Data section START

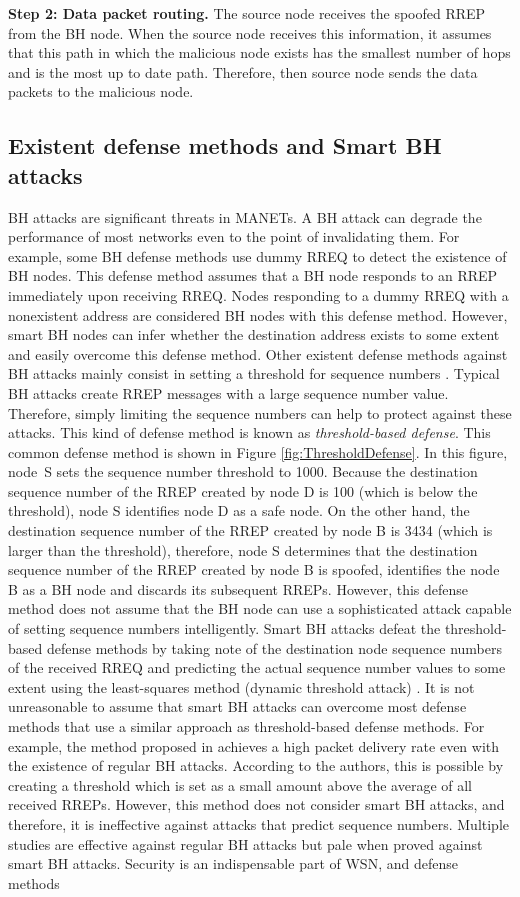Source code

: \documentclass[conference]{IEEEtran}
\begin{document}
\textbf{Step 2: Data packet routing.} The source node receives the spoofed RREP from the BH node.  When the source node receives this information, it assumes that this path in which the malicious node exists has the smallest number of hops and is the most up to date path. Therefore, then source node sends the data packets to the malicious node.

\subsection{Existent defense methods and Smart BH attacks}
BH attacks are significant threats in MANETs. A BH attack can degrade the performance of most networks even to the point of invalidating them. For example, some BH defense methods use dummy RREQ \cite{13} to detect the existence of BH nodes. This defense method assumes that a BH node responds to an RREP immediately upon receiving RREQ. Nodes responding to a dummy RREQ with a nonexistent address are considered BH nodes with this defense method. However, smart BH nodes can infer whether the destination address exists to some extent and easily overcome this defense method. Other existent defense methods against BH attacks mainly consist in setting a threshold for sequence numbers \cite{5, 6}.  Typical BH attacks create RREP messages with a large sequence number value. Therefore, simply limiting the sequence numbers can help to protect against these attacks. This kind of defense method is known as \textit{threshold-based defense}. This common defense method is shown in Figure \ref{fig:ThresholdDefense}. In this figure, \mbox{node S} sets the sequence number threshold to 1000. Because the destination sequence number of the RREP created by node D is 100 (which is below the threshold), node S identifies node D as a safe node. On the other hand, the destination sequence number of the RREP created by node B is 3434 (which is larger than the threshold), therefore, node S determines that the destination sequence number of the RREP created by node B is spoofed, identifies the node B as a BH node and discards its subsequent RREPs. However, this defense method does not assume that the BH node can use a sophisticated attack capable of setting sequence numbers intelligently. Smart BH attacks defeat the threshold-based defense methods by taking note of the destination node sequence numbers of the received RREQ and predicting the actual sequence number values to some extent using the least-squares method (dynamic threshold attack) \cite{8,3}. It is not unreasonable to assume that smart BH attacks can overcome most defense methods that use a similar approach as threshold-based defense methods. For example, the method proposed in \cite{7} achieves a high packet delivery rate even with the existence of regular BH attacks. According to the authors, this is possible by creating a threshold which is set as a small amount above the average of all received RREPs. However, this method does not consider smart BH attacks, and therefore, it is ineffective against attacks that predict sequence numbers. Multiple studies \cite{10,11,12} are effective against regular BH attacks but pale when proved against smart BH attacks. Security is an indispensable part of WSN, and defense methods 
\end{document}

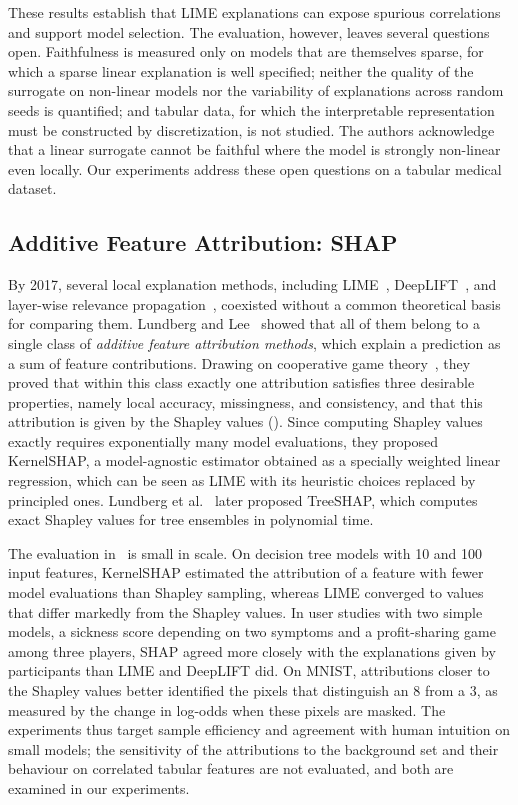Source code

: These results establish that LIME explanations can expose spurious correlations and support model selection. The evaluation, however, leaves several questions open. Faithfulness is measured only on models that are themselves sparse, for which a sparse linear explanation is well specified; neither the quality of the surrogate on non-linear models nor the variability of explanations across random seeds is quantified; and tabular data, for which the interpretable representation must be constructed by discretization, is not studied. The authors acknowledge that a linear surrogate cannot be faithful where the model is strongly non-linear even locally. Our experiments address these open questions on a tabular medical dataset.

\subsection{Additive Feature Attribution: SHAP}
\label{sec:review-shap}

By 2017, several local explanation methods, including LIME~\cite{ribeiro-etal-2016-trust}, DeepLIFT~\cite{shrikumar2017deeplift}, and layer-wise relevance propagation~\cite{bach2015lrp}, coexisted without a common theoretical basis for comparing them. Lundberg and Lee~\cite{NIPS2017_8a20a862} showed that all of them belong to a single class of \textit{additive feature attribution methods}, which explain a prediction as a sum of feature contributions. Drawing on cooperative game theory~\cite{shapley1953value}, they proved that within this class exactly one attribution satisfies three desirable properties, namely local accuracy, missingness, and consistency, and that this attribution is given by the Shapley values (). Since computing Shapley values exactly requires exponentially many model evaluations, they proposed KernelSHAP, a model-agnostic estimator obtained as a specially weighted linear regression, which can be seen as LIME with its heuristic choices replaced by principled ones. Lundberg et al.~\cite{lundberg2018consistent} later proposed TreeSHAP, which computes exact Shapley values for tree ensembles in polynomial time.

The evaluation in~\cite{NIPS2017_8a20a862} is small in scale. On decision tree models with 10 and 100 input features, KernelSHAP estimated the attribution of a feature with fewer model evaluations than Shapley sampling, whereas LIME converged to values that differ markedly from the Shapley values. In user studies with two simple models, a sickness score depending on two symptoms and a profit-sharing game among three players, SHAP agreed more closely with the explanations given by participants than LIME and DeepLIFT did. On MNIST, attributions closer to the Shapley values better identified the pixels that distinguish an 8 from a 3, as measured by the change in log-odds when these pixels are masked. The experiments thus target sample efficiency and agreement with human intuition on small models; the sensitivity of the attributions to the background set and their behaviour on correlated tabular features are not evaluated, and both are examined in our experiments.
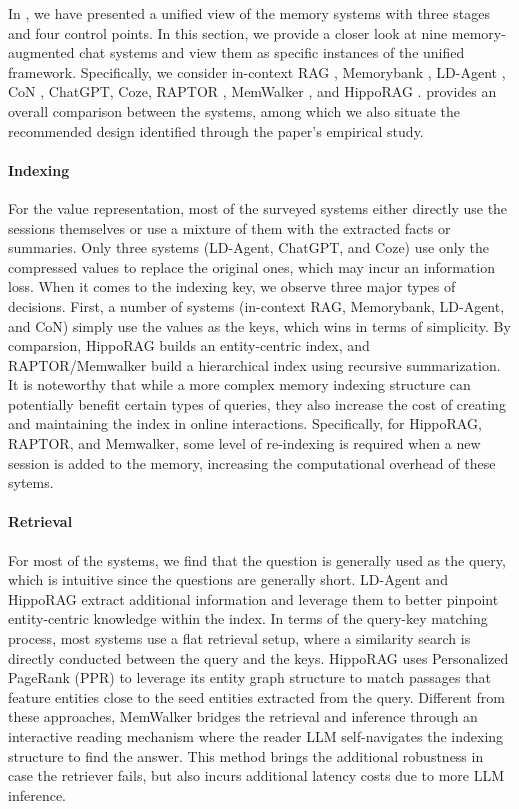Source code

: In , we have presented a unified view of the memory systems with three stages and four control points. In this section, we provide a closer look at nine memory-augmented chat systems and view them as specific instances of the unified framework. Specifically, we consider in-context RAG \citep{shi-etal-2024-replug}, Memorybank \citep{zhong2024memorybank}, LD-Agent \citep{DBLP:journals/corr/abs-2406-05925}, CoN \citep{yu2023chain}, ChatGPT, Coze, RAPTOR \citep{DBLP:conf/iclr/SarthiATKGM24}, MemWalker \citep{DBLP:journals/corr/abs-2310-05029}, and HippoRAG \citep{DBLP:journals/corr/abs-2405-14831}.  provides an overall comparison between the systems, among which we also situate the recommended design identified through the paper's empirical study.

\paragraph{Indexing} For the value representation, most of the surveyed systems either directly use the sessions themselves or use a mixture of them with the extracted facts or summaries. Only three systems (LD-Agent, ChatGPT, and Coze) use only the compressed values to replace the original ones, which may incur an information loss. When it comes to the indexing key, we observe three major types of decisions. First, a number of systems (in-context RAG, Memorybank, LD-Agent, and CoN) simply use the values as the keys, which wins in terms of simplicity. By comparsion, HippoRAG builds an entity-centric index, and RAPTOR/Memwalker build a hierarchical index using recursive summarization. It is noteworthy that while a more complex memory indexing structure can potentially benefit certain types of queries, they also increase the cost of creating and maintaining the index in online interactions. Specifically, for HippoRAG, RAPTOR, and Memwalker, some level of re-indexing is required when a new session is added to the memory, increasing the computational overhead of these sytems. 


\paragraph{Retrieval} For most of the systems, we find that the question is generally used as the query, which is intuitive since the questions are generally short. LD-Agent and HippoRAG extract additional information and leverage them to better pinpoint entity-centric knowledge within the index. In terms of the query-key matching process, most systems use a flat retrieval setup, where a similarity search is directly conducted between the query and the keys. HippoRAG uses Personalized PageRank (PPR) to leverage its entity graph structure to match passages that feature entities close to the seed entities extracted from the query. Different from these approaches, MemWalker bridges the retrieval and inference through an interactive reading mechanism where the reader LLM self-navigates the indexing structure to find the answer. This method brings the additional robustness in case the retriever fails, but also incurs additional latency costs due to more LLM inference.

Data section END

▶ _Task to carry out_:
What the answer needs is every line from the data above with "subsection" in it.

▶ _Reply to the exercise_:
\subsection{Existent defense methods and Smart BH attacks}
\subsection{Additive Feature Attribution: SHAP}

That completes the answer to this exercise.